Stored data entries:
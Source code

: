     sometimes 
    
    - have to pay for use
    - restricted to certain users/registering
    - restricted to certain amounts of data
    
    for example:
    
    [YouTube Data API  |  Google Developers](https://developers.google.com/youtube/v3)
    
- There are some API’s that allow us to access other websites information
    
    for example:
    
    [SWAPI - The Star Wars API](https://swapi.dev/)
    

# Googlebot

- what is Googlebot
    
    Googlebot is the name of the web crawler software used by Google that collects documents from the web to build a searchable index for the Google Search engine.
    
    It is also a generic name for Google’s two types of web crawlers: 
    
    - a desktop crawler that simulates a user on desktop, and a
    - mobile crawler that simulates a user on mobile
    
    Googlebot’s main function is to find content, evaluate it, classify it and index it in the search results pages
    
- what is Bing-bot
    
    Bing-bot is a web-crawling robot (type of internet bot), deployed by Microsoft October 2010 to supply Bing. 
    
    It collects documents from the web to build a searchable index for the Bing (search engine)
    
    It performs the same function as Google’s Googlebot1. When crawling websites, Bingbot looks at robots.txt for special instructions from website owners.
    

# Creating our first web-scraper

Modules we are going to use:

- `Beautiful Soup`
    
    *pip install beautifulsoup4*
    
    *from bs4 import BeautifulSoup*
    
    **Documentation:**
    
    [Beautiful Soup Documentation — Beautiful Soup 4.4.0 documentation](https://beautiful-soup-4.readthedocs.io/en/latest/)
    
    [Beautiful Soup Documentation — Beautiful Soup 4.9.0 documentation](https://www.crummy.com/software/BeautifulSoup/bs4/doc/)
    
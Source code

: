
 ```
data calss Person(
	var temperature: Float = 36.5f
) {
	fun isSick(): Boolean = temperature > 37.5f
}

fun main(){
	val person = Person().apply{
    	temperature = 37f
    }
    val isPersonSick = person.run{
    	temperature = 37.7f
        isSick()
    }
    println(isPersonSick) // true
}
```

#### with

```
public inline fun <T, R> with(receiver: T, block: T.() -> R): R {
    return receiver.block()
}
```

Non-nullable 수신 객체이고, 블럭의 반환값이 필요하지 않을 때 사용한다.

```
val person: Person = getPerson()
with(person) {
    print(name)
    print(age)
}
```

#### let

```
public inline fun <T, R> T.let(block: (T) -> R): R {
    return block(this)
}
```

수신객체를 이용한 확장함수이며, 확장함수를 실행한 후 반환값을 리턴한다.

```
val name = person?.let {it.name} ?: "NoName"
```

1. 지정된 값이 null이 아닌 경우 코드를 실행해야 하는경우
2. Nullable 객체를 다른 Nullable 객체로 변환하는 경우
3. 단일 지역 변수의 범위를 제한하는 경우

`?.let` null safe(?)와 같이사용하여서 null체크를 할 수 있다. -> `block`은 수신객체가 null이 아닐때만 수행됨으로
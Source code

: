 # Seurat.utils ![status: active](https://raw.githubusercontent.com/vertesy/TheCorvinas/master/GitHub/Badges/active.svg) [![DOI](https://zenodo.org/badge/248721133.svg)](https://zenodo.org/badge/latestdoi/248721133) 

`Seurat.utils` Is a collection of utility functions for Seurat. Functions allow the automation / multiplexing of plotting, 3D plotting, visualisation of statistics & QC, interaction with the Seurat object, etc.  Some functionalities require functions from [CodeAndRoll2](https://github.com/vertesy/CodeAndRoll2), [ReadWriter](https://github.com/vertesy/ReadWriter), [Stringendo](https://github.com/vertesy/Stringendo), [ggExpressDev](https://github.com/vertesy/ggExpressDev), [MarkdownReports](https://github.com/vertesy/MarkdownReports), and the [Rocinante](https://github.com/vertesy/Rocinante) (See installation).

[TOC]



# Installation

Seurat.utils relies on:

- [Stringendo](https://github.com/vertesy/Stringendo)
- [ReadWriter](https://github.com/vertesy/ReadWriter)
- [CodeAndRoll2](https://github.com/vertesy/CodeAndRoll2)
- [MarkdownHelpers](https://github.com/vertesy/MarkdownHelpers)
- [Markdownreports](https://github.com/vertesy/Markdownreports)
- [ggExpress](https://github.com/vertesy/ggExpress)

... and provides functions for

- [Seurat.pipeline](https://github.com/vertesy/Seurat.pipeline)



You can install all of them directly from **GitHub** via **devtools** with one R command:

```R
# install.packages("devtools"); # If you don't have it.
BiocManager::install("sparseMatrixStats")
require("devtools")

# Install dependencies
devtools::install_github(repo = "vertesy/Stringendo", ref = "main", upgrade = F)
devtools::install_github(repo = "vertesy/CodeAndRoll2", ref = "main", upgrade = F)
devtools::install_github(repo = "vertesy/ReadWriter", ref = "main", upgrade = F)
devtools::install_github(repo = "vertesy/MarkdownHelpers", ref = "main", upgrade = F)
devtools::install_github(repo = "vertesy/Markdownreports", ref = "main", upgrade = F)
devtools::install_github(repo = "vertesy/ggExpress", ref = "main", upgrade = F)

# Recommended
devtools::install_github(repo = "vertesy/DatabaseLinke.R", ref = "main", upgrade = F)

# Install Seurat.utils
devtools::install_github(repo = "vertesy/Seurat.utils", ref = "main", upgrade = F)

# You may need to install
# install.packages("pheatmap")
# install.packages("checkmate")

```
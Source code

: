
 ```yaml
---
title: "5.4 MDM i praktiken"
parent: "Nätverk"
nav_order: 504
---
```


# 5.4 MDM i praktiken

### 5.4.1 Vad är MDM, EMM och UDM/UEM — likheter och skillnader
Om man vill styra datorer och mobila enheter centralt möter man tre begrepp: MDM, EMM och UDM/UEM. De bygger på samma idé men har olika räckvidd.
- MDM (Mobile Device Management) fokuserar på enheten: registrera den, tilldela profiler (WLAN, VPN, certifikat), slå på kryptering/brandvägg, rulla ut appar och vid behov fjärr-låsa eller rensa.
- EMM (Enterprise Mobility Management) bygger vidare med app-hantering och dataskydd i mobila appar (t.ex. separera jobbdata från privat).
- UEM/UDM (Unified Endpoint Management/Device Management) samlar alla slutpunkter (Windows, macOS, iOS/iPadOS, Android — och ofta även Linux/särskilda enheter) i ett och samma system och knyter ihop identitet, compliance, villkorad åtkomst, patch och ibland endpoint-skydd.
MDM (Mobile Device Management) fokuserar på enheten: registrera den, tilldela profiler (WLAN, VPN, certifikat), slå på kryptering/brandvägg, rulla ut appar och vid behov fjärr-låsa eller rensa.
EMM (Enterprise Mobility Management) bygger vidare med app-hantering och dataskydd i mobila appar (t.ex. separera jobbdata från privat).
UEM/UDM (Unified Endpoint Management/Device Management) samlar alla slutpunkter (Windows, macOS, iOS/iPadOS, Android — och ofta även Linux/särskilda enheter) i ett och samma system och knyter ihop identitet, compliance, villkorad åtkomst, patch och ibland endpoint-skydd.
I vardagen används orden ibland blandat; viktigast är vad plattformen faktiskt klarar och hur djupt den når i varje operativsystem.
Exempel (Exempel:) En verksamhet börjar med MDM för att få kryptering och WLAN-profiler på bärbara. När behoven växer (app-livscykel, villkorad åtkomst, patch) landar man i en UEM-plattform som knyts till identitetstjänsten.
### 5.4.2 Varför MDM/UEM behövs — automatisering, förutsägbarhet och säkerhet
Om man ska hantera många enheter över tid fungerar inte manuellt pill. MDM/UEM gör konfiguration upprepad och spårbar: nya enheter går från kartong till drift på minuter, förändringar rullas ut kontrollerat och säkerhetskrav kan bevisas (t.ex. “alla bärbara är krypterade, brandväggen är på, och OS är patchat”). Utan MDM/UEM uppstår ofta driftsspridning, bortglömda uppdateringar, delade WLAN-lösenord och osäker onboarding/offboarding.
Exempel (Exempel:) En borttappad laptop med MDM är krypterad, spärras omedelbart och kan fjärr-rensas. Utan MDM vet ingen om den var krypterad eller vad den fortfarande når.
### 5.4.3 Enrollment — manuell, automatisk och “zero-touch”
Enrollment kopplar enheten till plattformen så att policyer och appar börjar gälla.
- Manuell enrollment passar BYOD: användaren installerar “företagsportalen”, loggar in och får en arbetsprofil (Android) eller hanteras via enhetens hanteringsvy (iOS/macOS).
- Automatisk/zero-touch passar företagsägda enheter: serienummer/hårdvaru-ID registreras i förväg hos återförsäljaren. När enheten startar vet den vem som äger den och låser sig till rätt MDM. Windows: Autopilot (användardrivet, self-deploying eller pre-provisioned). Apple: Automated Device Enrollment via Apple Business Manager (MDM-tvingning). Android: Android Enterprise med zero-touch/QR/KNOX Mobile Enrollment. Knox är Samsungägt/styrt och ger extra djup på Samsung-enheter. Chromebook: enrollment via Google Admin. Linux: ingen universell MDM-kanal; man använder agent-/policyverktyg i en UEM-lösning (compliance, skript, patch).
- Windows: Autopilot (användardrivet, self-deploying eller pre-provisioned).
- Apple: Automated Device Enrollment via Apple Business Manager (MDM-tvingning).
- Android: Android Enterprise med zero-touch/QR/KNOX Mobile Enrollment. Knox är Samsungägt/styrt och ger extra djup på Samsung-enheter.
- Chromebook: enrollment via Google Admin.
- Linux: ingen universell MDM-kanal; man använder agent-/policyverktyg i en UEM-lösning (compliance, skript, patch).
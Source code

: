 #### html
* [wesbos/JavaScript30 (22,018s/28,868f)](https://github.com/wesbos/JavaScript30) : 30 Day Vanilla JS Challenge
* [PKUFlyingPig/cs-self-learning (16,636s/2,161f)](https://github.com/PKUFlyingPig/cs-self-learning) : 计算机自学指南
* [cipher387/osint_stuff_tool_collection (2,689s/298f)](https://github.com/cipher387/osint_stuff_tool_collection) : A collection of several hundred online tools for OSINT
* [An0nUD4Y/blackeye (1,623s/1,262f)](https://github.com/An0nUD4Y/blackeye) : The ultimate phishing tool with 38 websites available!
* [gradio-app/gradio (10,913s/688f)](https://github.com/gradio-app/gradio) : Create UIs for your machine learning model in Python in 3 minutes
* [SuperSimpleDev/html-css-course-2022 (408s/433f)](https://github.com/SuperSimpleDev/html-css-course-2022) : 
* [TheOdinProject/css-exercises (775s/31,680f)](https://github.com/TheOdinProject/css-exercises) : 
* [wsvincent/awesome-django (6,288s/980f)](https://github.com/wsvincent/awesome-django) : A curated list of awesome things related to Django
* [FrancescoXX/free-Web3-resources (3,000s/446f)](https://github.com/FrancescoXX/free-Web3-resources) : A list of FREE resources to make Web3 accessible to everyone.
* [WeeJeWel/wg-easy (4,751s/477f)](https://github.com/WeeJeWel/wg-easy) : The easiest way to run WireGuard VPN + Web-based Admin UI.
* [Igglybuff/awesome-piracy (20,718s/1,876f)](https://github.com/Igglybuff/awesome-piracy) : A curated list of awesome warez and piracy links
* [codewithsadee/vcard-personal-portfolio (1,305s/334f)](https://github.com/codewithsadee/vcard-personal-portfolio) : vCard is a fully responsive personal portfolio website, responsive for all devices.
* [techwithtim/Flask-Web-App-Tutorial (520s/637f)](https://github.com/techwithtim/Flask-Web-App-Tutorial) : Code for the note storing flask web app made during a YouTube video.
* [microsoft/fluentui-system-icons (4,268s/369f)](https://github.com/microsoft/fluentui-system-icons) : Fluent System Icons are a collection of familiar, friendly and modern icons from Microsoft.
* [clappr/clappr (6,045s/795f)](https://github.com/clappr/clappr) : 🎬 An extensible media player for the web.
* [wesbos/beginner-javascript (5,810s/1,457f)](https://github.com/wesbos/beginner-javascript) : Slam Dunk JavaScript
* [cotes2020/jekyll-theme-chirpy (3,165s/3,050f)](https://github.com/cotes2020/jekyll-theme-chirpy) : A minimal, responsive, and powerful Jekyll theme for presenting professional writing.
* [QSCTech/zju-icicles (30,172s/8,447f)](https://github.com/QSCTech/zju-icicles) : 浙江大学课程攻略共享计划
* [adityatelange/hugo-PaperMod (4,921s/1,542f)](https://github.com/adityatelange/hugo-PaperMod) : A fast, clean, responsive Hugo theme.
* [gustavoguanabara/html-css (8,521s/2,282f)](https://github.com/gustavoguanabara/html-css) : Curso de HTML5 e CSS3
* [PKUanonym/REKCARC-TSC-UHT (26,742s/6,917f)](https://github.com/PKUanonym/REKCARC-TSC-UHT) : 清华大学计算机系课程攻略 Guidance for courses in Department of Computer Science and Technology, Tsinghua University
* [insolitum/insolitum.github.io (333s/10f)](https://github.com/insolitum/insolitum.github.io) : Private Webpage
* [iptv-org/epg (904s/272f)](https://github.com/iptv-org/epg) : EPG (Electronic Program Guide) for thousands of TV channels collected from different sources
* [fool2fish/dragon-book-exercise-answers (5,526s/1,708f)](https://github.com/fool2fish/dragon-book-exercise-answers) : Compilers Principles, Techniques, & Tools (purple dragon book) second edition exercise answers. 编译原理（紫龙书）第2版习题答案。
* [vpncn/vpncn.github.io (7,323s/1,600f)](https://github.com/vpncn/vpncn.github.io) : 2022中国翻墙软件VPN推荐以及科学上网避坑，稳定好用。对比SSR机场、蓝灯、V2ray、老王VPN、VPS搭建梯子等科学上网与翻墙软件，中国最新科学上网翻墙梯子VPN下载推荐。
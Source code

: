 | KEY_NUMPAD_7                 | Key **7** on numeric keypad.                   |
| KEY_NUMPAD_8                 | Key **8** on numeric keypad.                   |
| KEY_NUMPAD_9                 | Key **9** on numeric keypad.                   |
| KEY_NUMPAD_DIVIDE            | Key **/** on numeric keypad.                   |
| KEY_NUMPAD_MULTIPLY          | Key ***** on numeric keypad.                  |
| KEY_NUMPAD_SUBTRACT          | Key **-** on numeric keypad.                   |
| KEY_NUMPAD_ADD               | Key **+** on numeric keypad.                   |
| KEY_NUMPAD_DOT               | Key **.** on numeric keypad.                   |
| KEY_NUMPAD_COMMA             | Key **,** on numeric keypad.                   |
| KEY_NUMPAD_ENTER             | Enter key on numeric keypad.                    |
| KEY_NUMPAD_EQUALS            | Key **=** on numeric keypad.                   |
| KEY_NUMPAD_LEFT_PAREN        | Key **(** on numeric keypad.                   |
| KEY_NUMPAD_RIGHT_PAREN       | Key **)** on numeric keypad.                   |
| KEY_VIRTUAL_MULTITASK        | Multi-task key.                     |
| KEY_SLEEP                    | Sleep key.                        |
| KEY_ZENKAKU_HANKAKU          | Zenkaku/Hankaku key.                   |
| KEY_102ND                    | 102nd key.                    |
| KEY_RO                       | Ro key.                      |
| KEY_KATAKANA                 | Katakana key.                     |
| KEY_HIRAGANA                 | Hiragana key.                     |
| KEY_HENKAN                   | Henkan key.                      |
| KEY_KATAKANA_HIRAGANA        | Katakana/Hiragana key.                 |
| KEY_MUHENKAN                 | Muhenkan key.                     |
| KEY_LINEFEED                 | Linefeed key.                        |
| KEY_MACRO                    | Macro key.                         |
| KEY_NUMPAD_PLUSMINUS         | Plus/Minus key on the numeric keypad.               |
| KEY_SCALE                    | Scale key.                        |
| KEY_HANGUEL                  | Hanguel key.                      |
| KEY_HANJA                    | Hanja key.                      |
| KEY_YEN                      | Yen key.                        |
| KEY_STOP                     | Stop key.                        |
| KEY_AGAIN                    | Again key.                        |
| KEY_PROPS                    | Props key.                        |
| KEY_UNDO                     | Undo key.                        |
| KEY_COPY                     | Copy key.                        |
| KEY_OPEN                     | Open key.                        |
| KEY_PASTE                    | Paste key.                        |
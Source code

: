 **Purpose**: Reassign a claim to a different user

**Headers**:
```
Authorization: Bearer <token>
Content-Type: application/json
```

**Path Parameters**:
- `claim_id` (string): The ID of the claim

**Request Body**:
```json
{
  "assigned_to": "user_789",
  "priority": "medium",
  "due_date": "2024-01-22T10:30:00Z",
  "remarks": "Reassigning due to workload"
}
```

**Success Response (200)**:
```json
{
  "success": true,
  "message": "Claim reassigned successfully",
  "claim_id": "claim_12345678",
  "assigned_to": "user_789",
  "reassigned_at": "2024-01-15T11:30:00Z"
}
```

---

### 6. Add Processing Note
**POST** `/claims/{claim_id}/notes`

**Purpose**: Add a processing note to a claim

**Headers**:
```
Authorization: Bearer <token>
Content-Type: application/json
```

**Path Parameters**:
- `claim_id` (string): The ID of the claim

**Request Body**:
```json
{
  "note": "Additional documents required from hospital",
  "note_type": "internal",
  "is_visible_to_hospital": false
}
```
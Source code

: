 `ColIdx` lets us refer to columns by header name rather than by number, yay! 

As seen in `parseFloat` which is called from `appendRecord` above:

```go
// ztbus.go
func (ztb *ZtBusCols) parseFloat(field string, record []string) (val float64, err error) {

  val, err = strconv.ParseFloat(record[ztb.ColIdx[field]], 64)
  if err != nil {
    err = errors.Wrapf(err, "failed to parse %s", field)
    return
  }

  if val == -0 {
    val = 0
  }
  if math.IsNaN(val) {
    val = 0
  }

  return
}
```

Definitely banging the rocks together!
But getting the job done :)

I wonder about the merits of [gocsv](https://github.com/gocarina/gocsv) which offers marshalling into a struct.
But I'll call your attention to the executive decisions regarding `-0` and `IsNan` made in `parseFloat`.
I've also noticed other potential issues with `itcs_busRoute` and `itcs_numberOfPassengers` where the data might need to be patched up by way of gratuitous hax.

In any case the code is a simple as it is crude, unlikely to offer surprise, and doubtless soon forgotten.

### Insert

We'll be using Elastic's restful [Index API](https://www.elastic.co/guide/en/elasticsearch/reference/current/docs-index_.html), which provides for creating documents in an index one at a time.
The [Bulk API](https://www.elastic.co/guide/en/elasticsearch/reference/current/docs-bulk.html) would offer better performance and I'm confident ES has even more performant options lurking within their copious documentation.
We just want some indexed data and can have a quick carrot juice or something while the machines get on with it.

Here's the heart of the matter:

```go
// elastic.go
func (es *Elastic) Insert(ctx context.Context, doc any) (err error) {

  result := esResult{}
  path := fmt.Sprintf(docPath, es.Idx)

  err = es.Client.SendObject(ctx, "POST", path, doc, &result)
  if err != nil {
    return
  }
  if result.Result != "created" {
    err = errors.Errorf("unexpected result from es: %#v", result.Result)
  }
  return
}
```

→ WORK TASK
Find the number of lines in the records that include the word "allow". Write only that number.

→ RESPONSE FOR THIS EXERCISE
2